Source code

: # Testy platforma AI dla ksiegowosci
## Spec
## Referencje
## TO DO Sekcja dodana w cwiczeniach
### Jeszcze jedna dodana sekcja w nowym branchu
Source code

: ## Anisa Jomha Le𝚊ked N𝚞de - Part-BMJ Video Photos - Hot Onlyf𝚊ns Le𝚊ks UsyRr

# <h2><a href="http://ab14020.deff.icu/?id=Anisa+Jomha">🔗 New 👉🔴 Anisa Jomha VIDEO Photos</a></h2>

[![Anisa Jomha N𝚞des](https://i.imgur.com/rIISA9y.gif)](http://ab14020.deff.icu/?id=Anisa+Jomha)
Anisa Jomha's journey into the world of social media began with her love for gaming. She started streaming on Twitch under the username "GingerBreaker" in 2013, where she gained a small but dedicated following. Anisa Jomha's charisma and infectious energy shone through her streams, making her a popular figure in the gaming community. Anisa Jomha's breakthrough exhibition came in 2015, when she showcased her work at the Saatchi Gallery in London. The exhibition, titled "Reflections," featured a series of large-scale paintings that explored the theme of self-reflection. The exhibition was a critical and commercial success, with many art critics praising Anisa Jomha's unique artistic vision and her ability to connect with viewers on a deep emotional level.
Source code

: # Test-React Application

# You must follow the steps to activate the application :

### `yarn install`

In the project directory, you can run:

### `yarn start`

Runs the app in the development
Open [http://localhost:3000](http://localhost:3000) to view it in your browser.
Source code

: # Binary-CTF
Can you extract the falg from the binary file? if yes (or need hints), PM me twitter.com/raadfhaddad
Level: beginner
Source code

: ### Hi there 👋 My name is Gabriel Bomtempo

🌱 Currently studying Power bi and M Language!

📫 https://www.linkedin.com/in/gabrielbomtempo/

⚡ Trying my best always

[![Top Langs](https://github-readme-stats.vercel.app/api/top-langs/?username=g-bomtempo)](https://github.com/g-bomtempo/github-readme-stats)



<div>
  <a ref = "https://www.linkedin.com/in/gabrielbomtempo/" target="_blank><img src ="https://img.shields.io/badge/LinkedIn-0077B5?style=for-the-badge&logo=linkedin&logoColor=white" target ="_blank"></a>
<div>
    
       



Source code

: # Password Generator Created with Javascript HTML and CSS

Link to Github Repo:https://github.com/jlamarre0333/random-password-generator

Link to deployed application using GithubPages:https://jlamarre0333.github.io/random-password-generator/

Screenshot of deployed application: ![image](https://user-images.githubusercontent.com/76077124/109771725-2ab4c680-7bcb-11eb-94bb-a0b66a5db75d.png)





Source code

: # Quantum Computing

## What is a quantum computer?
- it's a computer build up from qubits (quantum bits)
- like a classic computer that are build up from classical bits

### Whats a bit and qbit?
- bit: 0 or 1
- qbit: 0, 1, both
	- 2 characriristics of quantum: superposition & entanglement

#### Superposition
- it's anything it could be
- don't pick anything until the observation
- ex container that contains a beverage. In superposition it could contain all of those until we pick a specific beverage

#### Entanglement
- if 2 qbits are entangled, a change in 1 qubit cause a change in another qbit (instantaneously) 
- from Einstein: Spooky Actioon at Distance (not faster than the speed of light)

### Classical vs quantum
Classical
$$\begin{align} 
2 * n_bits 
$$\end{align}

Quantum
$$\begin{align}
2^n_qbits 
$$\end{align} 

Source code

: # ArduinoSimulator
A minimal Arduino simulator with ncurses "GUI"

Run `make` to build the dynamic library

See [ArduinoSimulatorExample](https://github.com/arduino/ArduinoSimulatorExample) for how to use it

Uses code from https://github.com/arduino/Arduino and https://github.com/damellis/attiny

WHAT IS BEING ASKED:
Gather each line in these records that contains the string "gabrielbomtempo".

ANSWER TO THE PROBLEM:
📫 https://www.linkedin.com/in/gabrielbomtempo/
  <a ref = "https://www.linkedin.com/in/gabrielbomtempo/" target="_blank><img src ="https://img.shields.io/badge/LinkedIn-0077B5?style=for-the-badge&logo=linkedin&logoColor=white" target ="_blank"></a>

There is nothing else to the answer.